Utilities and manufacturers who want to motivate consumers to buy and use green products sometimes turn to Suzanne Shelton. Her Knoxville, Tenn., advertising company, the Shelton Group, works "to bring sustainability to the masses."
Many Americans think they've done plenty to make their homes more energy-efficient but are frustrated that they're not seeing the results in lower utility bills, according to Shelton's sixth annual Energy Pulse survey. What's more, she said, homeowners think they've gone about as far as they can to improve their homes' energy efficiency.
She talked about what we'll do — and won't do — for our homes:
Your research shows that people think they've done plenty to improve their home-energy footprint, yet you think they're fooling themselves. Why?
There's a gross misperception that Americans think they've done a lot more than they have. Ninety percent of the population says they've changed their habits to be more energy-efficient, and 77% of them say they've changed most of their incandescent light bulbs to compact fluorescent lights or CFLs. But we know that's overstated. If it were true that people had changed their behavior, energy consumption would have gone down, but it hasn't.
Do their actions go beyond changing their light bulbs?
When we look at the profiles of Americans who we know are most inclined to do these kinds of things — they have the disposable income, they've upgraded their heating/cooling/air conditioning to be more energy-efficient, they've purchased Energy Star products, etc. — they say, "Thank you very much, I'm done now." They think they've done enough for their part.
One-third of people who have made those improvements say they haven't seen the improvements [in their utility bills] that they expected.
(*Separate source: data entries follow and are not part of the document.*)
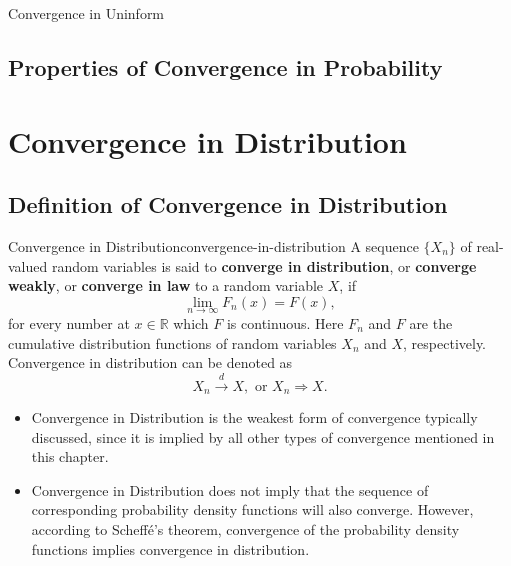 \begin{definition}{Convergence in Uninform}{}

\end{definition}

\subsection{Properties of Convergence in Probability}

\section{Convergence in Distribution}

\subsection{Definition of Convergence in Distribution}

\begin{definition}{Convergence in Distribution}{convergence-in-distribution}
    A sequence $\{X_n\}$ of real-valued random variables is said to \textbf{converge in distribution}, or \textbf{converge weakly}, or \textbf{converge in law} to a random variable $X$, if
    \begin{equation}
        \lim_{n\to\infty}F_n(x)=F(x),
    \end{equation}
    for every number at $x\in\mathbb{R}$ which $F$ is continuous. Here $F_n$ and $F$ are the cumulative distribution functions of random variables $X_n$ and $X$, respectively. Convergence in distribution can be denoted as
    \begin{equation}
        X_n \stackrel{d}{\rightarrow} X, \text{ or } X_n \Rightarrow X.
    \end{equation}
\end{definition}

\begin{note}
    \begin{itemize}
        \item Convergence in Distribution is the weakest form of convergence typically discussed, since it is implied by all other types of convergence mentioned in this chapter.
        \item Convergence in Distribution does not imply that the sequence of corresponding probability density functions will also converge. However, according to Scheff\'e's theorem, convergence of the probability density functions implies convergence in distribution.
    \end{itemize}
\end{note}

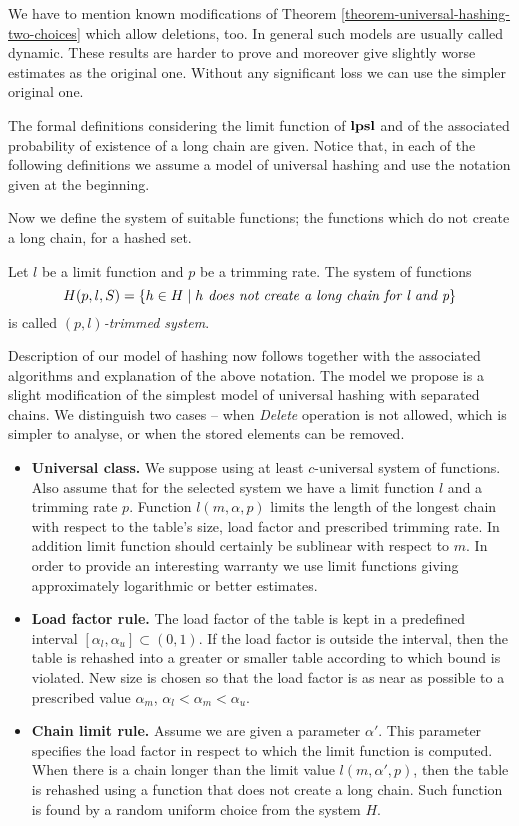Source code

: \documentclass[runningheads,a4paper]{llncs}
\begin{document}
We have to mention known modifications of Theorem \ref{theorem-universal-hashing-two-choices} which allow deletions, too. In general such models are usually called dynamic. These results are harder to prove and moreover give slightly worse estimates as the original one. Without any significant loss we can use the simpler original one.

The formal definitions considering the limit function of $\mathbf{lpsl}$ and of the associated probability of existence of a long chain are given. Notice that, in each of the following definitions we assume a model of universal hashing and use the notation given at the beginning.

Now we define the system of suitable functions; the functions which do not create a long chain, for a hashed set.
\begin{definition}
Let $l$ be a limit function and $p$ be a trimming rate. The system of functions \[ H(p, l, S) = \{ h \in H \mid h \textit{ does not create a long chain for l and p} \} \] is called \emph{$(p, l)$-trimmed system}.
\end{definition}

Description of our model of hashing now follows together with the associated algorithms and explanation of the above notation. The model we propose is a slight modification of the simplest model of universal hashing with separated chains. We distinguish two cases -- when \emph{Delete} operation is not allowed, which is simpler to analyse, or when the stored elements can be removed.

\begin{itemize}
\item \textbf{Universal class.} We suppose using at least $c$-universal system of functions. Also assume that for the selected system we have a limit function $l$ and a trimming rate $p$. Function $l(m, \alpha, p)$ limits the length of the longest chain with respect to the table's size, load factor and prescribed trimming rate. In addition limit function should certainly be sublinear with respect to $m$. In order to provide an interesting warranty we use limit functions giving approximately logarithmic or better estimates.

\item \textbf{Load factor rule.} The load factor of the table is kept in a predefined interval $[\alpha_l, \alpha_u] \subset (0, 1)$. If the load factor is outside the interval, then the table is rehashed into a greater or smaller table according to which bound is violated. New size is chosen so that the load factor is as near as possible to a prescribed value $\alpha_m$, $\alpha_l < \alpha_m < \alpha_u$. 

\item \textbf{Chain limit rule.} Assume we are given a parameter $\alpha'$. This parameter specifies the load factor in respect to which the limit function is computed. When there is a chain longer than the limit value $l(m, \alpha', p)$, then the table is rehashed using a function that does not create a long chain. Such function is found by a random uniform choice from the system $H$.
\end{itemize}
\end{document}
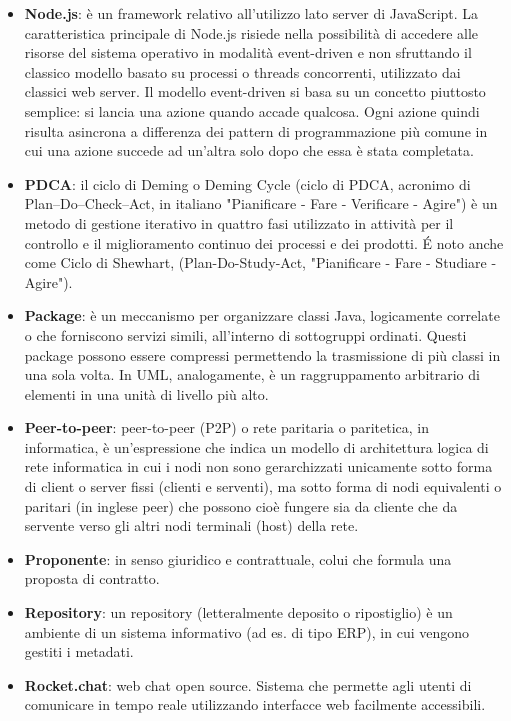 \begin{itemize}
\item[] \textbf{Node.js}: è un framework relativo all'utilizzo lato server di JavaScript. La caratteristica principale di Node.js risiede nella possibilità di accedere alle risorse del sistema operativo in modalità event-driven e non sfruttando il classico modello basato su processi o threads concorrenti, utilizzato dai classici web server. Il modello event-driven si basa su un concetto piuttosto semplice: si lancia una azione quando accade qualcosa. Ogni azione quindi risulta asincrona a differenza dei pattern di programmazione più comune in cui una azione succede ad un'altra solo dopo che essa è stata completata.
\end{itemize}
\newpage

\begin{itemize}
\item[] \textbf{PDCA}: il ciclo di Deming o Deming Cycle (ciclo di PDCA, acronimo di Plan–Do–Check–Act, in italiano "Pianificare - Fare - Verificare - Agire") è un metodo di gestione iterativo in quattro fasi utilizzato in attività per il controllo e il miglioramento continuo dei processi e dei prodotti. \'E noto anche come Ciclo di Shewhart, (Plan-Do-Study-Act, "Pianificare - Fare - Studiare - Agire").
\item[] \textbf{Package}: è un meccanismo per organizzare classi Java, logicamente correlate o che forniscono servizi simili, all'interno di sottogruppi ordinati. Questi package possono essere compressi permettendo la trasmissione di più classi in una sola volta. In UML, analogamente, è un raggruppamento arbitrario di elementi in una unità di livello più alto.
\item[] \textbf{Peer-to-peer}: peer-to-peer (P2P) o rete paritaria o paritetica, in informatica, è un'espressione che indica un modello di architettura logica di rete informatica in cui i nodi non sono gerarchizzati unicamente sotto forma di client o server fissi (clienti e serventi), ma sotto forma di nodi equivalenti o paritari (in inglese peer) che possono cioè fungere sia da cliente che da servente verso gli altri nodi terminali (host) della rete.
\item[] \textbf{Proponente}: in senso giuridico e contrattuale, colui che formula una proposta di contratto.
\end{itemize}
\newpage

\begin{itemize}
\item[] \textbf{Repository}: un repository (letteralmente deposito o ripostiglio) è un ambiente di un sistema informativo (ad es. di tipo ERP), in cui vengono gestiti i metadati.
\item[] \textbf{Rocket.chat}: web chat open source. Sistema che permette agli utenti di comunicare in tempo reale utilizzando interfacce web facilmente accessibili.
\end{itemize}
\newpage


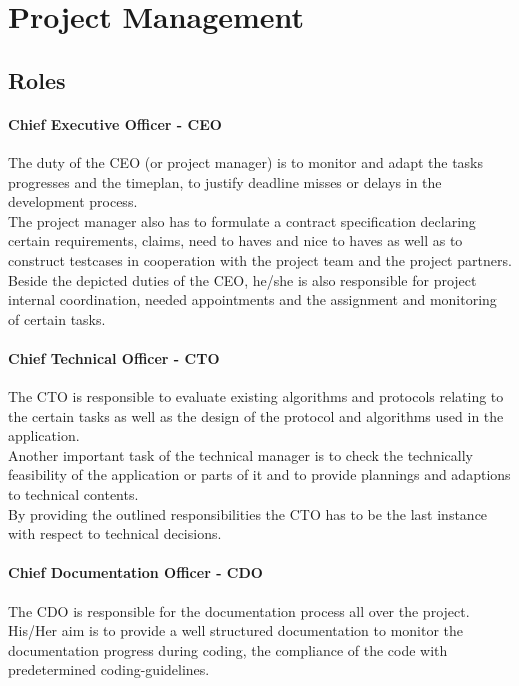 
\section{Project Management}

\subsection{Roles}

\paragraph{Chief Executive Officer - CEO}
\label{sec:pm:roles:ceo}
The duty of the CEO (or project manager) is to monitor and adapt the tasks progresses and the timeplan, 
to justify deadline misses or delays in the development process.\\

The project manager also has to formulate a contract specification declaring certain requirements, 
claims, need to haves and nice to haves as well as to construct testcases in cooperation with the project 
team and the project partners.\\

Beside the depicted duties of the CEO, he/she is also responsible for project internal coordination, 
needed appointments and the assignment and monitoring of certain tasks.\\


\paragraph{Chief Technical Officer - CTO}
\label{sec:pm:roles:cto}
The CTO is responsible to evaluate existing algorithms and protocols relating to the certain 
tasks as well as the design of the protocol and algorithms used in the application.\\

Another important task of the technical manager is to check the technically feasibility 
of the application or parts of it and to provide plannings and adaptions to technical contents.\\

By providing the outlined responsibilities the CTO has to be the last instance with respect to technical decisions.\\


\paragraph{Chief Documentation Officer - CDO}
\label{sec:pm:roles:cdo}
The CDO is responsible for the documentation process all over the project. 
His/Her aim is to provide a well structured documentation to monitor the documentation progress during coding, 
the compliance of the code with predetermined coding-guidelines.\\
And they say, "I've done a lot and I didn't see any savings from it, why should I bother?"
Is that dearth of savings because utility rates are going up?
That's part of it. They're also using more electricity — with cellphones, HDTVs, laptops and computers, they're using more devices than ever before, and they don't realize it.
People think that because they've installed CFLs, they can leave the lights on all the time. If they've bought [an energy-efficient] water heater, they can take long showers.
What would you consider to be the mainstream attitude about conservation today?
There isn't one attitude that dominates. If you paint with a very broad brush, you can divide the country into four general attitudes.
The first is called the actives. They're avid recyclers and very attuned to waste and energy conservation. They actively seek out green products.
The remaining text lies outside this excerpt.